La Fauvette Passerinette: a Messiaen premiere, with birds, landscapes and homages

Peter Hill’s latest CD for Delphian (DCD 34141) features the premiere of Messiaen’s recently discovered La Fauvette Passerinette, along with music by nine other composers who form part of the Messiaen ‘landscape’, from Ravel and Stockhausen to Dutilleux, Murail and George Benjamin.

The CD has been selected as a record of the year in The Sunday Times, Editor’s Choice in Gramophone, and Instrumental Choice in BBC Music Magazine.

Reviews:

A new Messiaen work may be the focus here, but this would be an outstanding recital even without that enticement …

Hill places the new work within an exceptionally well-crafted recital in which Messiaen’s music is a recurrent thread in a span of resonances, influences and affinities … The innate poetry and sense of colour that characterise Hill’s complete Messiaen piano cycle are, if anything, even stronger in these new accounts of ‘La Colombe’ and ‘Le Traquet stapazin’ … Whether in Dutilleux or Peter Sculthorpe, Murail or Takemitsu, Hill provides a masterclass in capturing a composer’s idiom with warmth and humanity.

BBC Music Magazine, Instrumental Choice

What a discovery!

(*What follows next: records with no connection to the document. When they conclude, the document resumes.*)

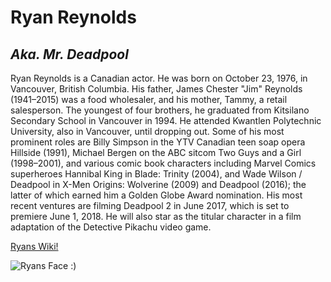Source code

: # **Ryan Reynolds**
## *Aka. Mr. Deadpool*
 Ryan Reynolds is a Canadian actor. He was born on October 23, 1976, in Vancouver, British Columbia. His father, James Chester "Jim" Reynolds (1941–2015) was a food wholesaler, and his mother, Tammy, a retail salesperson. The youngest of four brothers, he graduated from Kitsilano Secondary School in Vancouver in 1994. He attended Kwantlen Polytechnic University, also in Vancouver, until dropping out. Some of his most prominent roles are Billy Simpson in the YTV Canadian teen soap opera Hillside (1991), Michael Bergen on the ABC sitcom Two Guys and a Girl (1998–2001), and various comic book characters including Marvel Comics superheroes Hannibal King in Blade: Trinity (2004), and Wade Wilson / Deadpool in X-Men Origins: Wolverine (2009) and Deadpool (2016); the latter of which earned him a Golden Globe Award nomination.
 His most recent ventures are filming Deadpool 2 in June 2017, which is set to premiere June 1, 2018. He will also star as the titular character in a film adaptation of the Detective Pikachu video game.

[Ryans Wiki!](https://en.wikipedia.org/wiki/Ryan_Reynolds)


![Ryans Face :)](https://images-na.ssl-images-amazon.com/images/M/MV5BOTI3ODk1MTMyNV5BMl5BanBnXkFtZTcwNDEyNTE2Mg@@._V1_.jpg "Ryan Reynolds")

La Fauvette Passerinette is a stunning 11-minute piano solo – joyous, syncopated and virtuosic – that Oliver Messiaen wrote (in a ‘faint pencil’) in 1961, then seemingly forgot. It was rediscovered recently by Peter Hill, who sends its birdsong fantasies soaring fabulously in a fascinating disc that puts the French maître in the context of contemporaries (Stockhausen, Dutilleux) and pupils.

The Times

Now for any admirers of classical music's finest ornithologist the fact that the recording exists at all will be enough for them want it. The fact that it's Peter Hill playing it, one of the finest Messiaen pianists on record – and in his hands it's so obviously such a dramatic and pivotal piece – is another major plus.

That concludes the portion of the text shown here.